Admin UI lives in `frontend/src/app/dashboard/admin/tenants` and `frontend/src/sections/admin/tenants`. It includes list/detail views, domain Check DNS / Check TLS actions, bot registration with activation links, payment policy editing, and member-role controls.
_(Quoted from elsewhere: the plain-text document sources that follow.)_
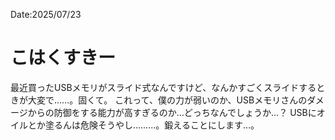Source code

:Date:2025/07/23
# こはくすきー

最近買ったUSBメモリがスライド式なんですけど、なんかすごくスライドするときが大変で……。固くて。
これって、僕の力が弱いのか、USBメモリさんのダメージからの防御をする能力が高すぎるのか…どっちなんでしょうか…？
USBにオイルとか塗るんは危険そうやし………。鍛えることにします…。
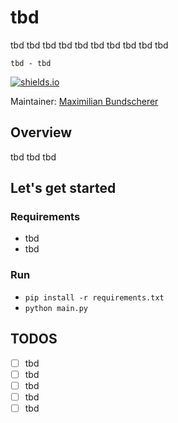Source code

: # tbd

tbd tbd tbd tbd tbd tbd tbd tbd tbd tbd

``tbd - tbd``

[![shields.io](https://img.shields.io/badge/license-Apache2-blue.svg)](http://www.apache.org/licenses/LICENSE-2.0.txt)

Maintainer: [Maximilian Bundscherer](https://bundscherer-online.de)

## Overview

tbd tbd tbd

## Let's get started

### Requirements

- tbd
- tbd

### Run

- `pip install -r requirements.txt`
- `python main.py`

## TODOS

- [ ] tbd
- [ ] tbd
- [ ] tbd
- [ ] tbd
- [ ] tbd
> [!warning] Current frontend/backend mismatch
> The Members tab posts to `/tenants/:tenantId/members` and deletes `/tenants/:tenantId/members/:memberId`, while the backend currently exposes `POST /tenants/:tenantId/roles` and `DELETE /tenants/:tenantId/roles`. Fix one side before relying on member management in production.
---
## Env vars
| Variable | Required | Description |
| --- | --- | --- |
| `TENANT_BASE_DOMAIN` | no | Base domain for subdomain tenants. Default `amn.gg`. |
| `TENANT_SECRET_KEY` | yes (when registering bots) | 32-byte AES key, provided as 64 hex chars or 44 base64 chars. |
| `APP_URL` / `FRONTEND_URL` | yes for webhook auto-registration | Base URL used to register Telegram `setWebhook`. `APP_URL` wins; otherwise first comma-separated `FRONTEND_URL` value is used. |
| `CADDY_ADMIN_URL` | no | Caddy Admin API URL. Default `http://infra-caddy:2019`. |
| `CADDY_BACKEND_UPSTREAM` | no | Backend upstream for dynamic tenant routes. Default `escrow-multi-backend:5001`. |
| `CADDY_FRONTEND_UPSTREAM` | no | Frontend upstream for dynamic tenant routes. Default `escrow-multi-frontend:8083`. |
| `CADDY_SERVER_IP` | no | Public IP accepted by DNS verification. |
| `CADDY_CNAME_TARGET` | no | CNAME target accepted by DNS verification. Default `multi.amn.gg`. |
| `DOMAIN_POLL_INTERVAL_MS` | no | Pending-domain/TLS poll interval. Default `60000`. |
Related: [[Tenant]], [[Tenant API]], [[PRD - Seller-Owned White-Label Shops and Bots]].